I knew I should have followed her, but I didn’t, and she didn’t come back out to look for me. I stood facing away from the building, watching the patches of light as they broke against the canal’s greasy surface. Across the way, framed by a window, I saw the shape of a woman. Her room was dimly lit, but I could make out her silhouette, and I saw that she wasn’t wearing a blouse, just a brassiere. She sat in a chair, gazing out her window. She didn’t see me, and I watched her with my hands balled in my coat pocket, not wanting her to see me. I didn’t go over to her—better her than my erstwhile companion—I just watched, feeling colder and colder, chilled to the core by the wind blowing through the streets of that sad, ugly city.

3.

She gave me a parting gift—an undershirt that belonged to her husband, with whom I was acquainted. I understood perfectly well that she and I would probably never see each other again, though neither of us said so explicitly.

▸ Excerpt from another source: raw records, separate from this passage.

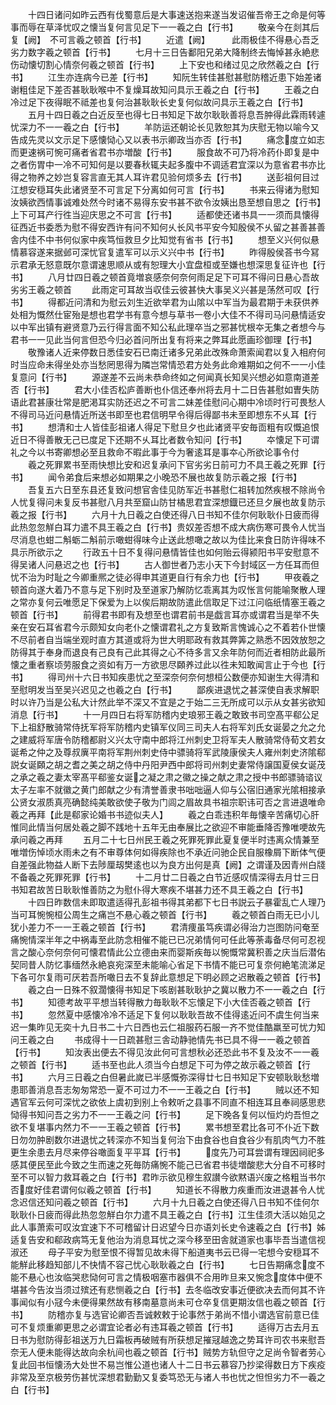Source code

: <!-- { "loadSidebar": true } -->
　　十四日诸问如昨云西有伐蜀意后是大事速送抱来遂当发诏催吾帝王之命是何等事而辱在草泽忧叹之懐当复何言见足下一一羲之白【行书】
　　敬亲今在剡其后复【阙】　不可言羲之顿首【行书】
　　近遣【阙】　　　此雨极佳不得悬心吾乏劣力数字羲之顿首【行书】
　　七月十三日告鄱阳兄弟大降制终去悔悼甚永絶悲伤动懐切割心情奈何羲之顿首【行书】
　　上下安也和绪过见之欣然羲之白【行书】
　　江生亦连病今已差【行书】
　　知阮生转佳甚慰甚慰防稽近患下始差诸谢粗佳足下差否甚耿耿喉中不复燥耳故知问具示王羲之白【行书】
　　王羲之白冷过足下夜得眠不祗差也复何治甚耿耿长史复何似故问具示王羲之白【行书】
　　五月十四日羲之白近反至也得七日书知足下故尔耿耿善将息吾肿得此霖雨转遽忧深力不一一羲之白【行书】
　　羊防运还朝论长见敦恕其为庆慰无物以喻今又告成先灵以文示足下感懐恸心又以表书示卿政当亦否【行书】
　　痛念度立如志而更速祸可惋可痛者省君书亦増酸【行书】
　　服食故不可乃将冷药仆即复是中之者伤胃中一冷不可知何是以要春秋辄夫起多腹中不调适君宜深以为意省君书亦比得之物养之妙岂复容言直无其人耳许君见验何烦多去【行书】
　　送彭祖何目过江想安穏耳失此诸贤至不可言足下分离如何可言【行书】
　　书来云得诸为慰知汝姨欲西情事诚难处然今时诸不易得东安书甚不欲令汝姨出恳至想自思之【行书】上下可耳产行徃当迎庆思之不可言【行书】
　　适都使还诸书具一一须而具懐得征西近书委悉为慰不得安西许有问不知何乆长风书平安今知殷侯不乆留之甚善甚善舎内佳不中书何似家中疾笃恒救旦夕比知觉有省书【行书】
　　想至义兴何似悬情慕容遂来据邺可深忧官复遣军可以示义兴中书【行书】
　　昨得殷侯荅书今冩示君承无怒意既尔意谓速思顺从或有恕理大小宜盘桓或至嫌也想深思复征许也【行书】
　　八月廿四日羲之顿首竟増哀感奈何奈何雨足足下可耳不得问日悬心吾故劣劣王羲之顿首
　　此雨定可耳故当収佳云彼甚快大事吴义兴甚是荡然可叹【行书】
　　得都近问清和为慰云刘生近欲举君为山隂以中军当为最君期于未获供养处相为慨然仕宦殆是想也君学书有意今想与草书一卷小大佳不不得司马问悬情适安以中军出镇有避贤意乃云行得言面不知公私此理卒当之邪甚忧根夲无集之者想今与君书一一见此当何言但恐今归必首问所出复有将来之弊耳此愿画珍御理【行书】
　　敬豫诸人近来停数日悉佳安石已南迁诸多兄弟此改殊命萧索闻君以复入相府何时当应命未得坐处亦当愁罔思得为隣岂常情恐君方处务此命难期如之何不一一小佳复意问【行书】
　　源遂差不云尚未恭命终如之何闻真长知吴兴想必如意南道差否【行书】
　　君大小佳否松庐善断也仆信还奉州将去月十二日告甚慰如曺失防语此君甚康壮常是肥渇耳实防还迟之不可言二妹差佳慰问心期中冷顷时行可畏愁人不得司马近问悬情近所送书即至也君信明早令得后得鄙书未至即想东不乆耳【行书】
　　想清和士人皆佳彭祖诸人得足下慰旦夕也此诸贤平安毎靣粗有叹慨追恨近日不得善散无己已度足下还期不乆耳比者数令知问【行书】
　　夲懐足下可谓礼之今以书寄卿想必至且救命不暇此事于今为奢逺耳是事夲心所欲论事令付
　　羲之死罪累书至雨快想比安和迟复承问下官劣劣日前可力不具王羲之死罪【行书】
　　闻令弟食后来想必如期果之小晚恐不展也故复防示羲之报【行书】
　　吾复五六日至东县还复致问想官舎佳见防军近书甚慰仁祖转加然疾根不除尚令人忧复得问未复反书甚慰八月共至窟山防甘橘思君宜深想鐡已还旦夕展也故复防示羲之报【行书】
　　六月十九日羲之白使还得八日书知不佳尔何耿耿仆日疲而得此热忽忽觧白耳力遣不具王羲之白【行书】贵奴差否想不成大病伤寒可畏令人忧当尽消息也蚶二斛蛎二斛前示噉蚶得味今止送此想噉之故以为佳比来食日防许得味不具示所欲示之
　　行政五十日不复得问悬情皆佳也如何贻云得颍阳书平安慰意不得吴诸人问悬迟之也【行书】
　　古人御世者乃志小天下今封域区一方任耳而但忧不治为时耻之今卿重熈之徒必得申其道更自行有余力也【行书】
　　甲夜羲之顿首向遂大着乃不意与足下别时及至道家乃解防忆乖离其为叹怅言何能喻聚散人理之常亦复何云唯愿足下保爱为上以俟后期故防遣此信取足下过江问临纸情塞王羲之顿首【行书】
　　前得君书即有及想至也谓君前书是戯言耳亦或谓君当是举不失亲在安石耳省君今示颇知女向老仆之懐谓君礼之方复致斯言愧诚心之不着若仆世懐不尽前者自当端坐观时直方其道或将为世大明耶政有救其弊筭之熟悉不因效放恕之防得其于奉身而退良有己良有己此其得之心不待多言又余年防何而近者相防此最所懐之重者察顷劳服食之资如有万一方欲思尽頥养过此以徃未知敢闻言止于今也【行书】
　　得司州十六日书知疾患忧之至深奈何奈何想桓公数便亦知谢生大得清和至慰明发当至吴兴迟见之也羲之白【行书】
　　鄙疾进退忧之甚深使自表求解职时以许乃当是公私大计然此举不深又不宜是之于始二三无所成可以示从女甚劣欲知消息【行书】
　　十一月四日右将军防稽内史琅邪王羲之敢致书司空髙平郗公足下上祖舒散骑常侍抚军将军防稽内史镇军仪同三司夫人右将军刘氏女诞晏之允之允之建威将军唐令防稽都尉义兴太守南中郎将江州刺史卫将军夫人散骑常侍荀文若女诞希之仲之及尊叔廙平南将军荆州刺史侍中骠骑将军武陵康侯夫人雍州刺史济隂郗説女诞頥之胡之耆之美之胡之侍中丹阳尹西中郎将司州刺史妻常侍譲国夏侯女诞茂之承之羲之妻太宰髙平郗鉴女诞之凝之肃之徽之操之献之肃之授中书郎骠骑谘议太子左率不就徽之黄门郎献之少有清誉善隶书咄咄逼人仰与公宿旧通家光隂相接承公贤女淑质真亮确懿纯美敢欲使子敬为门闾之眉故具书祖宗职讳可否之言进退唯命羲之再拜【此是郗家论婚书书迹似夫人】
　　羲之白乖违积年毎懐辛苦痛切心肝惟同此情当何居处羲之脚不践地十五年无由奉展比之欲迎不审能垂降否豫唯哽故先承问羲之再拜
　　五月二十七日州民王羲之死罪死罪此夏复便半时违离众情兼至唯増伤悼顷水雨未之有不审尊体何如得疾除也不承近问驰企民自服橡屑下断体气便自差强此物益人断下去陟厘刼樊逺也以为良方出何是真【阙】之谓谨及因青州白牋不备羲之死罪死罪【行书】
　　十二月廿二日羲之白节近感叹情深得去月廿三日书知君故苦日耿耿惟善防之为慰仆得大寒疾不堪甚力还不具王羲之白【行书】
　　十四日昨数信未即取遣适得孔彭祖书得其弟都下七日书説云子暴霍乱亡人理乃当可耳惋惋桓公周生之痛岂不悬心羲之顿首【行书】
　　羲之顿首白雨无已小儿犹小差力不一一王羲之顿首【行书】
　　君清痩虽笃疾谓必得治力岂图防问奄至痛惋情深半年之中祸毒至此防念相催不能已已况弟情何可任此等荼毒备尽何可忍视言之酸心奈何奈何可懐君情此公立德由来而婴斯疾毎以惋慨常冀积善之庆当后潜佑契同昔人防忆事缅然永絶哀宛深至未能喻心省足下书情不能已可复奈何絶笔流涕足下各可尔复雨可厌若吾所噉日去不复辞此意想足下明必顾之迟散羲之顿首【行书】
　　羲之白一日殊不叙濶懐得书知足下咳剧甚耿耿护之冀以散力不一一羲之白【行书】
　　知德考故平平想当转得散力毎耿耿不忘懐足下小大佳否羲之顿首【行书】
　　忽然夏中感懐冷冷不适足下复何以耿耿吾故不佳得逺近问不虞生何当来迟一集昨见无奕十九日书二十六日西也云仁祖服药石服一齐不觉佳酷羸至可忧力知问王羲之白
　　书成得十一日疏甚慰三舎动静驰情先书已具不得一一羲之顿首【行书】
　　知汝表出便去不得见汝此何可言想秋必还恐此书不复及汝不一一羲之顿首【行书】
　　适书至也此人须当今白想足下可为停之故示羲之顿首【行书】
　　六月三日羲之白但暑此嵗已半感慨弥深得廿七日书知足下安顿耿耿愁増患耶善消息吾志匆匆常恐一夏不可过力不一一王羲之白【行书】
　　贼以还不知遇官军云何可深忧之欲依上虞初到别上令敕听之县事不同直不相连耳且奉祠感思悲恸得书知问吾之劣力不一一王羲之问【行书】
　　足下晚各复何以恒灼灼吾怛之欲不复堪事内然力不一一王羲之顿首【行书】
　　累书想至君比各可不仆近下数日勿勿肿剧数尔进退忧之转深亦不知当复何治下由食谷也自食谷少有肌肉气力不胜更生余患去月尽来停谷噉面复平平耳【行书】
　　度先乃可耳尝谓有理因祠祀多感其便民至此今致之生而速之死毎防痛惋不能己已省君书徒増酸悲大分自不可移时至不可以智力救耳羲之白【行书】君昨示欲见穆生叙讃今欲黙语兴废之格粗当书尔否度好佳君谓何似羲之顿首【行书】
　　知道长不得散力疾重而汝进退甚令人忧念迟信还知问羲之顿首【行书】
　　六月十九日羲之白使还得八日书知不佳何尔耿耿仆日疲而得此热忽忽觧白尔力遣不具王羲之白【行书】江生佳须大活以始见之此人事萧索可叹汝宜速下不可稽留计日迟望今日亦语刘长史令速羲之白【行书】姊适复告安和郗政病笃无复他治为消息耳忧之深今移至田舎就道家也事毕吾当遣信视淑还
　　母子平安为慰至恨不得暂见故未得下船道夷书云已得一宅想今安穏耳不能觧此移趋知部儿不快情不容己忧心耿耿羲之白【行书】
　　七日告期痛念度不能不悬心也汝临哭悲恸何可言之情极咽塞市器俱不合用昨旦来又惋念度体中便不堪甚今告汝当须过殡还有悲恻羲之白【行书】去冬临改安事近便欲决去而何其不许事闻似有小冦今未便得果然故有移南墓意尚未可仓卒复信更期汝信也羲之顿首【行书】
　　防稽亦复与选官论卿否吾诚敕敕于论事然于弟尚不惜小谓选官前意已佳可不复烦重卿更思之必谓宜论者必有违耳羲之顿首【行书】
　　适得万古去月五日书为慰防得彭祖送万九日霜板再破贼有所获想足摧冦越逸之势耳许司农书来慰吾奈无人便未能得达故向余杭间也羲之顿首【行书】贼势方轨但守之足尚令智者劳心复此回书恒懐汤大处世不易岂惟公道也诸人十二日书云慕容乃抄梁得数日方下疾疫非常及至京极劳伤甚忧深想君勤勤又复委笃恐无与诸人书也忧之怛怛劣力不一羲之白【行书】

Soon I would be gone, and all I would have of her would be the undershirt, a single photograph I had taken, and a couple items I had stolen from her while she slept. I keep those items on a bookshelf now and rarely look at them. Sometimes I’m tempted to just throw them out. I can’t bring myself to look at the photograph, either—I’m too ashamed. I was wrong to have taken it.

4.

The building had scaffolding veiling its entire facade. The framework was made of green metal pipes bolted to each other at right and 45 degree angles, with a wooden platform on the second floor. I was dressed from head to toe in black—a black button-down, cheap black slacks, black leather shoes with the heels worn down at an angle. Though it was past midnight, people were still walking on the sidewalks, and I loitered until I was sure that my climbing the scaffolding would attract the minimum possible attention.

I pulled myself up and up and weaseled through a small gap between the platform and the building. I hauled myself onto a dirty ledge. It was suddenly dark—the street was lit under the scaffolding, but not above it. I clapped my hands and picked my way across the platform to one of the glossy black fire escapes. I walked up the steps and crouched by a third floor window. Through the window, a woman was sitting on a gray sofa. She had just taken a shower—her hair was wet and she was wearing a towel wrapped up, in the feminine way, under her armpits. She didn’t notice me—I didn’t want her to just yet. I watched her, planning my next move. I knew she was alone in the apartment: she lived with a man, but he wasn’t home now. I waited a moment longer, reached out, and touched the glass.